Change coming to state wrestling tournament
The PIAA made one change to the state wrestling tournament, and held off from making another one.
Starting this winter, the PIAA will rank regional champions who qualify for the state tournament to ensure that the top-ranked wrestlers will not face off earlier than the state finals. There had been multiple cases in recent years of previous state champions meeting in the semifinals.
Regional champions will now be ranked using a combination of their winning percentage during that season and "prestige points" based on their finish at the state tournament the previous year, said PIAA Chief Operating Officer Mark Byers, who is one of the tournament's directors. The rankings apply only to regional champions, and will not be carried through to other qualifiers.

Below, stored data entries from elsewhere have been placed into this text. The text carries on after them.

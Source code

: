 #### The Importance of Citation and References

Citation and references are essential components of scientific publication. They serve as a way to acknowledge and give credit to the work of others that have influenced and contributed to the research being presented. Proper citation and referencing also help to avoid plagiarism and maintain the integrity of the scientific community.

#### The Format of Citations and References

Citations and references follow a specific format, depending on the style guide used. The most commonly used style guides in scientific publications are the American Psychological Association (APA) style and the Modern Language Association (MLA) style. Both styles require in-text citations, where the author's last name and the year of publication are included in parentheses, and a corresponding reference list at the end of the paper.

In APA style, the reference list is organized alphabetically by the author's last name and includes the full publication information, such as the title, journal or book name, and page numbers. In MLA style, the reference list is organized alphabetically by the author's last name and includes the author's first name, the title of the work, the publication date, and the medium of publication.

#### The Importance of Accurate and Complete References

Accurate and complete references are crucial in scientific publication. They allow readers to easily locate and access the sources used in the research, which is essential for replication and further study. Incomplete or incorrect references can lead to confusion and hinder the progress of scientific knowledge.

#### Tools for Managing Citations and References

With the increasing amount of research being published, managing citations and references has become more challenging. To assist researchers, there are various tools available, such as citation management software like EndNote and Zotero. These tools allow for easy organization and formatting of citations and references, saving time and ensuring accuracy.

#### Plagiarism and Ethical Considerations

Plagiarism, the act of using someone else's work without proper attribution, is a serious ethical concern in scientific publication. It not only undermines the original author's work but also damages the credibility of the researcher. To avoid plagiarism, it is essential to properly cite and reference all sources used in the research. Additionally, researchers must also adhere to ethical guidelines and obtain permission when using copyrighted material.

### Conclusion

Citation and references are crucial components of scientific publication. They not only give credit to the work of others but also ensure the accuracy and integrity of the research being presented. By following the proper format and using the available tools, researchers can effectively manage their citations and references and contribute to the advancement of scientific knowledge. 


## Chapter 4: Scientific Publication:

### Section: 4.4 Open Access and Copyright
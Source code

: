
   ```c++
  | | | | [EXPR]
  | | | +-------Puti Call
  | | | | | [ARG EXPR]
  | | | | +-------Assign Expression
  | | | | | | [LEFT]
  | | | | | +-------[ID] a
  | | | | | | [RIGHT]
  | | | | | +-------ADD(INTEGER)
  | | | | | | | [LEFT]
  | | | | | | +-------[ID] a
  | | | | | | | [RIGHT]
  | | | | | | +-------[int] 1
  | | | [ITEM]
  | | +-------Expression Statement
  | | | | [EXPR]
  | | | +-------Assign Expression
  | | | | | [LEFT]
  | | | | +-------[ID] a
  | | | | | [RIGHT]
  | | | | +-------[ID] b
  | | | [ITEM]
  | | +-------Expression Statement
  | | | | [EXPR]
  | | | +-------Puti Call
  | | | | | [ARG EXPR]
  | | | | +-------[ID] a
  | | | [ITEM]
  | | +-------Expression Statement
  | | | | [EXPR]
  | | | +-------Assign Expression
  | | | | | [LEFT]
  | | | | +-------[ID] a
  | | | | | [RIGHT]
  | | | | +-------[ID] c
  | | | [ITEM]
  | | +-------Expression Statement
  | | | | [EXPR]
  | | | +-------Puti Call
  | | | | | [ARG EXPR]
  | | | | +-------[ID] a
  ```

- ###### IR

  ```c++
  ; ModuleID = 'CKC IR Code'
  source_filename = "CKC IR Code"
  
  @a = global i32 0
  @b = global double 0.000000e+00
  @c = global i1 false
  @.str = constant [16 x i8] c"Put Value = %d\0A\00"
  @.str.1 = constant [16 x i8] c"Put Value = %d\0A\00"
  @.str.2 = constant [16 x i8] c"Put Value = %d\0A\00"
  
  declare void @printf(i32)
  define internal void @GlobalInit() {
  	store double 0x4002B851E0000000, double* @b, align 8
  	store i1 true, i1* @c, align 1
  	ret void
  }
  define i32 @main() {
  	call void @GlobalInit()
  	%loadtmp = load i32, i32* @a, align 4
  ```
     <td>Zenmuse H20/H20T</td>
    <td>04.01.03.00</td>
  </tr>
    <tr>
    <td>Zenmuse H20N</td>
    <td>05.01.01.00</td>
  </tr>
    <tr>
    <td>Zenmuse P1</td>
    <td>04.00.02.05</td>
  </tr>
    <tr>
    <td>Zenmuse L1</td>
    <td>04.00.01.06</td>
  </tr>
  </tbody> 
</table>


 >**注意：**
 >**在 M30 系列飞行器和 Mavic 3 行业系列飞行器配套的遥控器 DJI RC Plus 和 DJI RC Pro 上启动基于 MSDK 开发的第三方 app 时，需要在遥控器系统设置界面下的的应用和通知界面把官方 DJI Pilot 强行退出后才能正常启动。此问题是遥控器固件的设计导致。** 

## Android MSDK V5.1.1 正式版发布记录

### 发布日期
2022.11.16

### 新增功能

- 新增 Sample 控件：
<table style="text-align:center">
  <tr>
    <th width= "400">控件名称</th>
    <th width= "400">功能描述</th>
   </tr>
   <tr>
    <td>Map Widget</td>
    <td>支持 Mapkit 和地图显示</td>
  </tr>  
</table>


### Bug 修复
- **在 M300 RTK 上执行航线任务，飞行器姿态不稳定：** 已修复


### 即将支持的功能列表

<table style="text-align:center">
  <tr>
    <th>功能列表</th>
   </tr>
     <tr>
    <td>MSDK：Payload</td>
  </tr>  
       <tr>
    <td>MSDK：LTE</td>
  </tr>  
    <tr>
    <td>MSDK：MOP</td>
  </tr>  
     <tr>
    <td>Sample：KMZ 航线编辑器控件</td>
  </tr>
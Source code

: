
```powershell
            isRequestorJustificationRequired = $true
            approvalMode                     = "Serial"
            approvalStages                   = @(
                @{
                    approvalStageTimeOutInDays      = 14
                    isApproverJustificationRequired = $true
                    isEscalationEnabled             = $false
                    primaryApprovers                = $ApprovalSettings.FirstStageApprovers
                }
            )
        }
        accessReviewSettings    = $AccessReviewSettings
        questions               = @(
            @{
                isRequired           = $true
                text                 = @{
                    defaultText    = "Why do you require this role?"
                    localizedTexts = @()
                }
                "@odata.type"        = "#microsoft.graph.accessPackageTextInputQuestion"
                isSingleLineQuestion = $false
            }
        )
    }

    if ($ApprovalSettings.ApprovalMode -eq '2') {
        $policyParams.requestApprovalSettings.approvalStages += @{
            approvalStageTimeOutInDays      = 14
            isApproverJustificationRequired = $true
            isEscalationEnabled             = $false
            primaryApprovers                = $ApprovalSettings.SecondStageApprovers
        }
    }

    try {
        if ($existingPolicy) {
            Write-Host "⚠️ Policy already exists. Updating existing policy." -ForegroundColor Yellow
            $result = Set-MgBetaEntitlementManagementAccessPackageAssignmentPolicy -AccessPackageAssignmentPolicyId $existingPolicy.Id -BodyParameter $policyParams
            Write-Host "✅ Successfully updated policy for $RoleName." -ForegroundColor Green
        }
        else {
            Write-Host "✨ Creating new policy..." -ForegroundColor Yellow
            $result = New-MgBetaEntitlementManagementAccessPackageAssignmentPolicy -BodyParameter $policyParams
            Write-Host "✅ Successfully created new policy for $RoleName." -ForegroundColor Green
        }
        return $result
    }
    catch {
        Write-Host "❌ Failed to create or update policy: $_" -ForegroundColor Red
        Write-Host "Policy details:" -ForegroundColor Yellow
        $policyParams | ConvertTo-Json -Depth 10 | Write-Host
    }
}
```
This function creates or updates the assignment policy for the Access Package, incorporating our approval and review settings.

"The additional qualifiers will be placed in the bracket based on where the regional champions are located, so we still keep in place that a regional runner-up would not meet the (same region’s) champion until a final,” Byers said. “It’s something that will begin in '17, then the steering committee will be asked to review the successes and any perceived pitfalls through the adoption. Changes can always be made moving forward, but we think this is a positive first step.”
One of the most memorable cases of top-ranked regional champions facing each other too early in the tournament directly affected one of South Western's wrestlers last season. Greater Latrobe's Luke Pletcher and Nazareth's Sammy Sasso, who were both nationally ranked 138-pounders, faced off in the state quarterfinals. Pletcher won, dropping Sasso down to the consolation bracket to face Mustangs senior Owen Wherley in an elimination bout that would send the winner to the state medal podium.
Sasso beat Wherley by technical fall, leaving the District 3 champion without a medal. Had the bracket been drawn with Sasso and Pletcher on opposite sides, Wherley may have ended up on the podium.
“It makes sense, but then again you’re gonna have both sides of the argument," South Western coach Nate Murren said of the change. "From past experience, obviously that would’ve probably benefited us. But maybe in the future it won’t, you never know. You just take what’s going on and move forward.”
The other change the PIAA considered, but did not accept, was returning to 16-wrestler brackets for each weight class. The tournament expanded to include 20 wrestlers in each bracket in 2014, creating an extra preliminary round and an extra consolation round.
“It’s a lot of extra wrestling, and it’s brought about a lot of extra consolation wrestling," Byers said. "There has not been a great deal of success from those wrestlers that have qualified that previously would have been eliminated the previous weekend in regionals.”
In the last two years, only five wrestlers who lost their preliminary round matches have come back to medal. That's slightly more than two percent, Byers said.
Central York graduate Dylan Chatterton has the highest medal finish of those five. Last March, he battled back from a preliminary round loss to place third in Class AAA at 145 pounds.
“When you look at the total number of additional wrestlers that qualified and put that into perspective that only five ended up medaling, we’re not certain that we’re advancing kids that have the opportunity to medal," Byers said. "There are examples of it, but it’s certainly not the majority.”
Some have also expressed concerns that adding four more wrestlers in each weight class -- a total of 112 wrestlers across both classes -- takes away from the prestige of the event. But that sentiment is not shared by everyone.
“I definitely like the extra guy," New Oxford coach Brian Martin said. "It takes some prestige away from making states, but the way I see it, wrestling is a lot more competitive than what it was years ago. It might be a little easier to get to states (with 20-man brackets), but the competition is a lot harder.”
The board ultimately decided to stay at 20 during Thursday's PIAA board of directors meeting.